2003 MazdaSpeed Protegé
Click image to enlarge

by Greg Wilson
Photos by Laurance Yap and Grant Yoxon

New turbocharger adds power to limited production Protegé

In 2001, Mazda jumped into the sport compact segment with a limited production version of the Protegé sedan called the MP3 – so named because it was the first production car with a factory-installed MP3 player. With assistance from its Mazdaspeed racing division, and aftermarket suppliers such as Racing Beat, Sparco and Kenwood, Mazda created a Protegé with sharper looks, better handling and a thumping, high-performance stereo.

However, performance from its 140 horsepower 2.0 litre four cylinder engine was no match for some of its more powerful competitors. So for the 2003 model year, Mazda enlisted the help of Callaway tuners who added a new Garrett T25 turbocharger and intercooler to the 2.0 litre twin cam engine, increasing horsepower to 170. Mazda also added a limited-slip differential, low-profile Bridgestone Potenza tires, larger front stabilizer bar, tuned shocks, and a Euro-spec performance brake package. Re-named the Mazdaspeed Protegé, only 1000 are available for Canada.

Additional changes, mostly appearance items, will be coming for 2003.5 . New front and rear skirts, a new rear wing with a centre high-mounted stop light, larger oval exhaust tip, and darker Racing Hart aluminum wheels are the most visible changes.

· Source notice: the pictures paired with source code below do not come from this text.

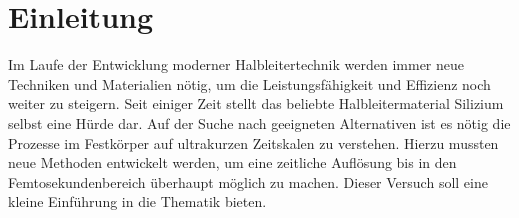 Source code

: \chapter{Einleitung}

Im Laufe der Entwicklung moderner Halbleitertechnik werden immer neue Techniken
und Materialien nötig, um die Leistungsfähigkeit und Effizienz noch weiter zu
steigern. Seit einiger Zeit stellt das beliebte Halbleitermaterial Silizium selbst
eine Hürde dar. Auf der Suche nach geeigneten Alternativen ist es nötig die 
Prozesse im Festkörper auf ultrakurzen Zeitskalen zu verstehen. Hierzu mussten
neue Methoden entwickelt werden, um eine zeitliche Auflösung bis in den 
Femtosekundenbereich überhaupt möglich zu machen. Dieser Versuch soll eine 
kleine Einführung in die Thematik bieten.
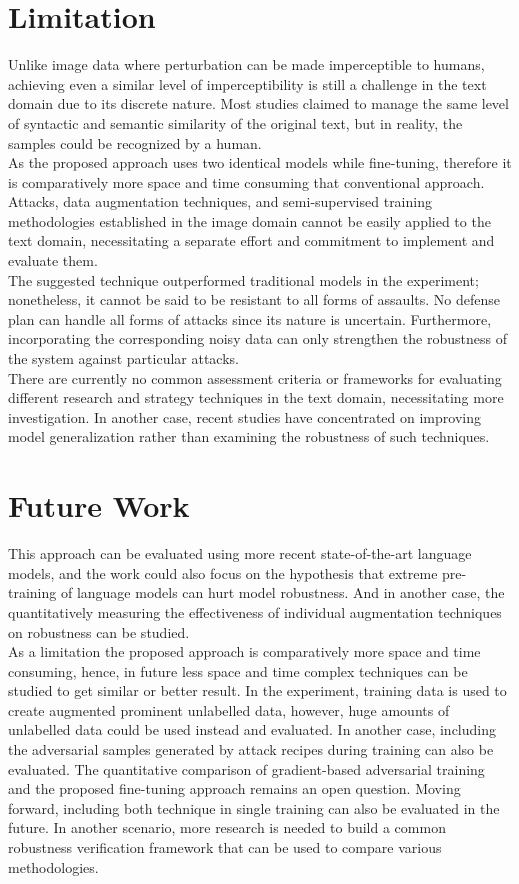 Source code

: \documentclass[%
	BCOR=8mm, %
	DIV=12,
	toc=bibliography, %
	toc=listof, %
	oneside, %
	egregdoesnotlikesansseriftitles, %
	]{scrbook}
\begin{document}
\section{Limitation}
\label{section:limitations}
Unlike image data where perturbation can be made imperceptible to humans, achieving even a similar level of imperceptibility is still a challenge in the text domain due to its discrete nature. Most studies claimed to manage the same level of syntactic and semantic similarity of the original text, but in reality, the samples could be recognized by a human.\\
As the proposed approach uses two identical models while fine-tuning, therefore it is comparatively more space and time consuming  that conventional approach. \\
Attacks, data augmentation techniques, and semi-supervised training methodologies established in the image domain cannot be easily applied to the text domain, necessitating a separate effort and commitment to implement and evaluate them.\\
The suggested technique outperformed traditional models in the experiment; nonetheless, it cannot be said to be resistant to all forms of assaults. No defense plan can handle all forms of attacks since its nature is uncertain. Furthermore, incorporating the corresponding noisy data can only strengthen the robustness of the system against particular attacks.\\
There are currently no common assessment criteria or frameworks for evaluating different research and strategy techniques in the text domain, necessitating more investigation. In another case, recent studies have concentrated on improving model generalization rather than examining the robustness of such techniques.
\section{Future Work }
\label{section:futurework}
This approach can be evaluated using more recent state-of-the-art language models, and the work could also focus on the hypothesis that extreme pre-training of language models can hurt model robustness. And in another case, the quantitatively measuring the effectiveness of individual augmentation techniques on robustness can be studied.\\
As a limitation the proposed approach is comparatively more space and time consuming, hence, in future less space and time complex techniques can be studied to get similar or better result. 
In the experiment, training data is used to create augmented prominent unlabelled data, however,  huge amounts of unlabelled data could be used instead and evaluated. In another case, including the adversarial samples generated by attack recipes during training can also be evaluated. The quantitative comparison of gradient-based adversarial training and the proposed fine-tuning approach remains an open question. Moving forward, including both technique in single training can also be evaluated in the future. In another scenario, more research is needed to build a common robustness verification framework that can be used to compare various methodologies.
\end{document}
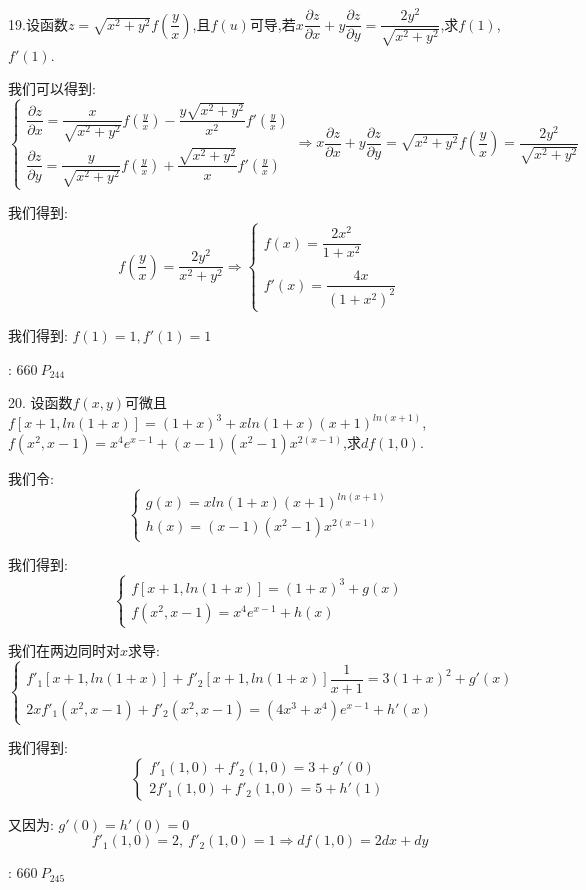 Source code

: 19.设函数$z=\sqrt{x^2+y^2}f(\dfrac{y}{x})$,且$f(u)$可导,若$x\dfrac{\partial z}{\partial x}+y\dfrac{\partial z}{\partial y}=\dfrac{2y^2}{\sqrt{x^2+y^2}}$,求$f(1)$,$f'(1)$.
\begin{solution}
	
	我们可以得到:  
	$$\left\lbrace
	\begin{array}{l}
		\dfrac{\partial z}{\partial x}=\dfrac{x}{\sqrt{x^2+y^2}}f(\frac{y}{x})-\dfrac{y\sqrt{x^2+y^2}}{x^2}f'(\frac{y}{x})\\
		\dfrac{\partial z}{\partial y}=\dfrac{y}{\sqrt{x^2+y^2}}f(\frac{y}{x})+\dfrac{\sqrt{x^2+y^2}}{x}f'(\frac{y}{x})
	\end{array}
	\right. \Rightarrow x\dfrac{\partial z}{\partial x}+y\dfrac{\partial z}{\partial y}=\sqrt{x^2+y^2}f(\frac{y}{x})=\dfrac{2y^2}{\sqrt{x^2+y^2}}$$
	
	我们得到:  
	$$f(\frac{y}{x})=\dfrac{2y^2}{x^2+y^2}\Rightarrow \left\lbrace
	\begin{array}{l}
		f(x)=\dfrac{2x^2}{1+x^2}\\
		\\
		f'(x)=\dfrac{4x}{(1+x^2)^2}
	\end{array}
	\right. $$
	
	我们得到:  $f(1)=1,f'(1)=1$
\end{solution}
\begin{anymark}[注]
	[题目来源]:  $660 \ P_{244}$
\end{anymark}

20. 设函数$f(x,y)$可微且$f[x+1,ln(1+x)]=(1+x)^3+xln(1+x)(x+1)^{ln(x+1)}$,$f(x^2,x-1)=x^4e^{x-1}+(x-1)(x^2-1)x^{2(x-1)}$,求$df(1,0)$.
\begin{solution}
	
	我们令:  $$\left\lbrace
	\begin{array}{l}
		g(x)=xln(1+x)(x+1)^{ln(x+1)}\\
		h(x)=(x-1)(x^2-1)x^{2(x-1)}
	\end{array}
	\right. $$
	
	我们得到:  $$\left\lbrace
	\begin{array}{l}
		f[x+1,ln(1+x)]=(1+x)^3+g(x)\\
		f(x^2,x-1)=x^4e^{x-1}+h(x)
	\end{array}
	\right. $$
	
	我们在两边同时对$x$求导:  
	$$\left\lbrace
	\begin{array}{l}
		f'_{1}[x+1,ln(1+x)]+f'_{2}[x+1,ln(1+x)]\dfrac{1}{x+1}=3(1+x)^2+g'(x)\\
		2xf'_{1}(x^2,x-1)+f'_{2}(x^2,x-1)=(4x^3+x^4)e^{x-1}+h'(x)
	\end{array}
	\right. $$
	
	我们得到:  
	$$\left\lbrace
	\begin{array}{l}
		f'_{1}(1,0)+f'_{2}(1,0)=3+g'(0)\\
		2f'_{1}(1,0)+f'_{2}(1,0)=5+h'(1)
	\end{array}
	\right. $$
	
	又因为:  $g'(0)=h'(0)=0$
	$$f'_{1}(1,0)=2,\ f'_{2}(1,0)=1\Rightarrow df(1,0)=2dx+dy$$
\end{solution}
\begin{anymark}[注]
	[题目来源]:  $660 \ P_{245}$
\end{anymark}

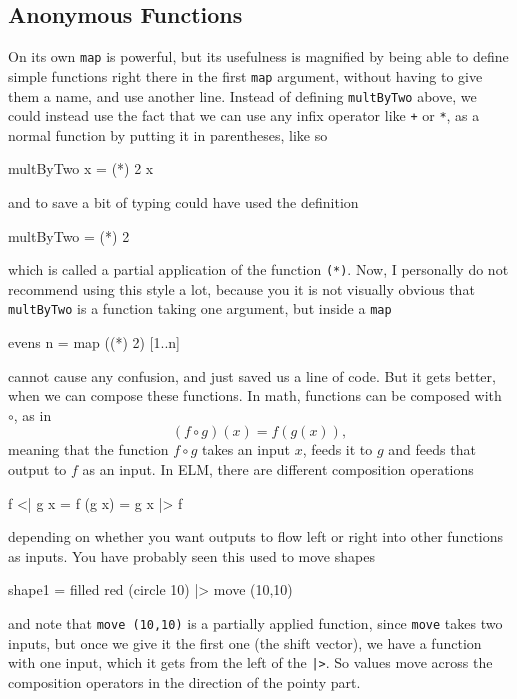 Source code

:\documentclass[12pt]{amsbook}
\begin{document}
\subsection{Anonymous Functions}
%
On its own \texttt{map} is powerful, 
but its usefulness is magnified by being able to 
define simple functions right there in the first \texttt{map} argument, without having to give them a name, and use another line.  Instead of defining
\texttt{multByTwo} above, we could instead use the 
fact that we can use any infix operator like \texttt{+} or \texttt{*}, as a normal function by putting it in parentheses, like so
\begin{code}
multByTwo x = (*) 2 x
\end{code} 
and to save a bit of typing could have used the definition
\begin{code}
multByTwo = (*) 2
\end{code} 
which is called a partial application of the function \texttt{(*)}.
Now, I personally do not recommend using this style a lot, because you it is not visually obvious that \texttt{multByTwo} is a function taking one argument,
but inside a \texttt{map}
\begin{code}
evens n = map ((*) 2) [1..n]
\end{code} 
cannot cause any confusion, and just saved us a line of code.
But it gets better, when we can compose these functions.
In math, functions can be composed with $\circ$, as in
$$
(f \circ g) (x) = f ( g (x) ),
$$
meaning that the function $f\circ g$ takes an input $x$, feeds it to $g$ and feeds that output to $f$ as an input.
In ELM, there are different composition operations
\begin{code}
f <| g x = f (g x) = g x |> f
\end{code}
depending on whether you want outputs to flow left or right into other functions as inputs.
You have probably seen this used to move shapes 
\begin{code}
shape1 = filled red (circle 10) |> move (10,10)
\end{code}
and note that \texttt{move (10,10)} is a partially applied function, since \texttt{move} takes two inputs, but once we give it the first one (the shift vector), 
we have a function with one input, which it gets from
the left of the \texttt{|>}.
So values move across the composition operators in the 
direction of the pointy part.
\end{document}
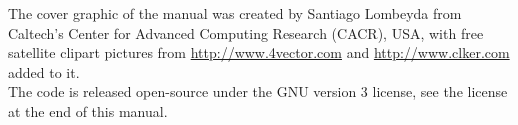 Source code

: The cover graphic of the manual was created by Santiago Lombeyda from
Caltech's Center for Advanced Computing Research (CACR), USA, with free satellite clipart pictures
from \url{http://www.4vector.com} and \url{http://www.clker.com} added to it.\\

The code is released open-source under the GNU version 3 license, see the license at the end of this manual.\\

Inside, the 2003.5 model will have a new shift knob and pedals, silver gauge needles, and yellow stitching for the seats, steering wheel and shift boot. Mazda says 2,500 2003.5 Mazdaspeed Protegés will be offered for sale in Canada and the U.S.A.

Driving impressions

2003 MazdaSpeed Protegé
Greg Wilson pilots the MazdaSpeed Protegé on the slalom course, PMG Industries, Blaineville, Quebec, October, 2003. See our “First Drive” report. Click image to enlarge. Photo: Grant Yoxon

Now with 170 horsepower at 6000 rpm, the 2003 Mazdaspeed Protegé will hit 100 km/h from 0 in about 7.5 seconds, about two seconds quicker than the prevous MP3, and about a second quicker than the Nissan Sentra SE-R, half a second quicker than a PT Cruiser GT Turbo, and comparable with a Ford Focus SVT and Mini Cooper S. Turbo boost comes on noticeably about 2500 rpm, and that’s where the car really picks up speed. If you keep the revs above 3000 rpm, the engine responds instantly to throttle input. In fact, this engine just loves to be kept revving in the 4000 to 5000 rpm range, where it has a sweet, rev-happy race-car-like sound. A distinctive sporty note from its high-performance exhaust keeps you entertained while shifting gears.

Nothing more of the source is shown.